Tuesday, December 27, 2011

The Magic of Rye Playland

I smile when youngsters of family and friends mention school graduation trips to places like Europe, the Mediterranean, and yes, Australia! Surely these are wonderful places to visit, and I'm happy for the kids that they have this opportunity. No kid in the 1950's dreamed of traveling to such places. I can remember just one excursion we were permitted to take, and that came in eighth grade. Our destination was Rye Playland in Rye, New York, where we would take a boat ride on Long Island Sound. This may sound pretty tame compared to today's junkets, but we were thrilled.

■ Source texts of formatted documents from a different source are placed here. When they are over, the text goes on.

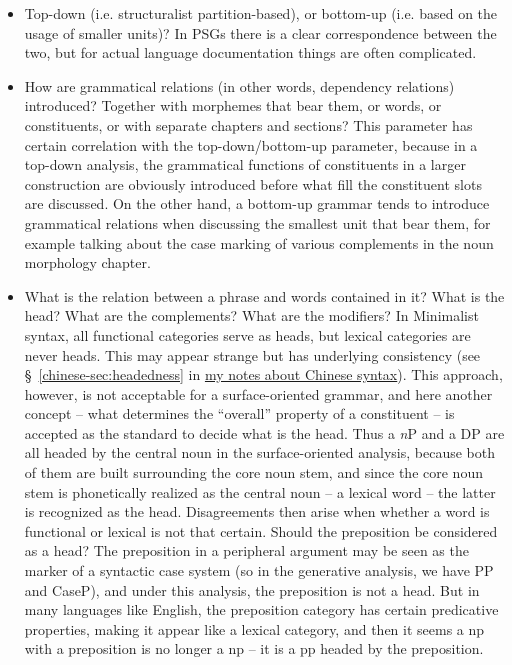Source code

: \documentclass{article}
\newcommand*{\citesec}[1]{\S~{#1}}
\newcommand*{\term}[1]{\emph{#1}}
\newcommand{\chinese}{\href{../Chinese/main.pdf}{my notes about Chinese syntax}}
\begin{document}
\begin{itemize}
    \item Top-down (i.e. structuralist partition-based), 
    or bottom-up (i.e. based on the usage of smaller units)? 
    In PSGs there is a clear correspondence between the two, 
    but for actual language documentation things are often complicated.

    \item How are grammatical relations (in other words, dependency relations) introduced? 
    Together with morphemes that bear them, or words, or constituents, or with separate chapters and sections?
    This parameter has certain correlation with the top-down/bottom-up parameter,
    because in a top-down analysis,
    the grammatical functions of constituents in a larger construction 
    are obviously introduced before what fill the constituent slots are discussed.
    On the other hand, 
    a bottom-up grammar tends to introduce grammatical relations when discussing the smallest unit that bear them,
    for example talking about the case marking of various complements in the noun morphology chapter.

    \item What is the relation between a phrase and words contained in it?
    What is the head? What are the complements? What are the modifiers?
    In Minimalist syntax, all functional categories serve as heads,
    but lexical categories are never heads.
    This may appear strange but has underlying consistency 
    (see \citesec{\ref{chinese-sec:headedness}} in \chinese).
    This approach, however, is not acceptable for a surface-oriented grammar,
    and here another concept -- what determines the ``overall'' property of a constituent -- 
    is accepted as the standard to decide what is the head. 
    Thus a \term{n}P and a DP are all headed by the central noun in the surface-oriented analysis,
    because both of them are built surrounding the core noun stem,
    and since the core noun stem is phonetically realized as the central noun -- a lexical word --
    the latter is recognized as the head.
    Disagreements then arise when whether a word is functional or lexical is not that certain.
    Should the preposition be considered as a head? 
    The preposition in a peripheral argument may be seen as the marker of a syntactic case system 
    (so in the generative analysis, we have PP and CaseP),
    and under this analysis, the preposition is not a head.
    But in many languages like English, 
    the preposition category has certain predicative properties,
    making it appear like a lexical category, 
    and then it seems a \ac{np} with a preposition is no longer a \ac{np} -- 
    it is a \ac{pp} headed by the preposition.
    

\end{itemize}
\end{document}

Most of us had never traveled outside the boundaries of New York City, so Westchester County seemed like an exotic destination that promised action and adventure.

Our Lady of Lourdes secured a bus for the trip. If you can imagine this, for a bunch of city kids, even a bus ride was something to look forward to. What made this outing special was that boys and girls would be on the same bus. Again, not a big deal today, but back in the dark days of strict separation of the sexes in Catholic school, it was as if the inmates of the friary were let loose in the convent yard. There was a palpable buzz in the air as the sound of crackling testosterone and hormones filled the air. Brothers and nuns chaperoned, and the look of grim determination on their faces told the world that they knew the mission before them would not be easy. Whiffs of Brylcreme and Old Spice were carried on the breeze, further evidence that the boys on this trip were in full makeout mode.

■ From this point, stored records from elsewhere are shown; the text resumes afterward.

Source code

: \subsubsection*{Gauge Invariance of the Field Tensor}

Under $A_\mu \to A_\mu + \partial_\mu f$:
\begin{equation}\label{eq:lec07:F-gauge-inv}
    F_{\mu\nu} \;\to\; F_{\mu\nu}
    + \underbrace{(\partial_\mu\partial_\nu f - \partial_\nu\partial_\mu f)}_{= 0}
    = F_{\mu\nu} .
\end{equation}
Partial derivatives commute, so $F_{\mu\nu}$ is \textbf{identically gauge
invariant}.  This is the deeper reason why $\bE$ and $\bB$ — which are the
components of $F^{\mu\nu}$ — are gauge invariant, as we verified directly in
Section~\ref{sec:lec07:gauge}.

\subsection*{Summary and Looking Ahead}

Another plus was that students were not required to wear school uniforms on the trip. This was probably due less to the school's willingness to relax the rules than it was to preventing the Rye police from quickly identifying any boy who might be arrested. A six-page set of dress guidelines was issued by the school, and as all eighth graders will, we pushed the envelope hard. The guys wore pegged pants, pointy-toed shoes and shirts with flared collars (a sure sign of a future in and out of prison for the wearer). The girls wore dangerously short skirts, Mom's Jean Nate perfume, and yes, lipstick...all clearly meant to inflame boys who were already lusting in their hearts and elsewhere.

The screws managed to keep the throng in check while we were on the bus, but when we arrived at Rye Beach and prepared to board the boat, the wheels began to come off. The boat was a large one and once aboard, we scattered like bugs when the lights went on. Girls broke out the forbidden high heels that were secreted in their bags, and guys whipped out their combs and defiantly swept the backs of their hair into the dreaded D.A. (duck's ass) style that was cause for 10 whacks if you wore it within five blocks of school. Couples began pairing off as if by prearranged signal. Any hidden alcove on the boat became a place to make out. The screws did their best, but they were no match for young love. By the time we got back to the dock, the girls' lipstick was gone and the guys' flare-collared shirts were blotched with Maybelline Plum Perfect.

The return trip on the bus was a subdued one. The chaperones sulked, knowing how miserably they had failed to halt nature's course. Girls wore guys' jackets, as if in open defiance of the "no fraternization" rules. Hands were surreptitiously held across the bus aisle, and even the nuns, God's guardians of feminine chastity, were too tired to rap their knuckles on unsuspecting skulls. It was a liberation of sorts for us kids. It seemed to me that the nuns and brothers treated eighth graders a little differently after the trip. Maybe they set up the whole thing as a kind of rite of passage, kind of like the prison guard who goes out for a cigarette during a conjugal visit.

It may not have been a trip to Europe, but in some way that trip to Rye Playland was special. A bus load of children left in the morning, but a bus full of young adults returned at night.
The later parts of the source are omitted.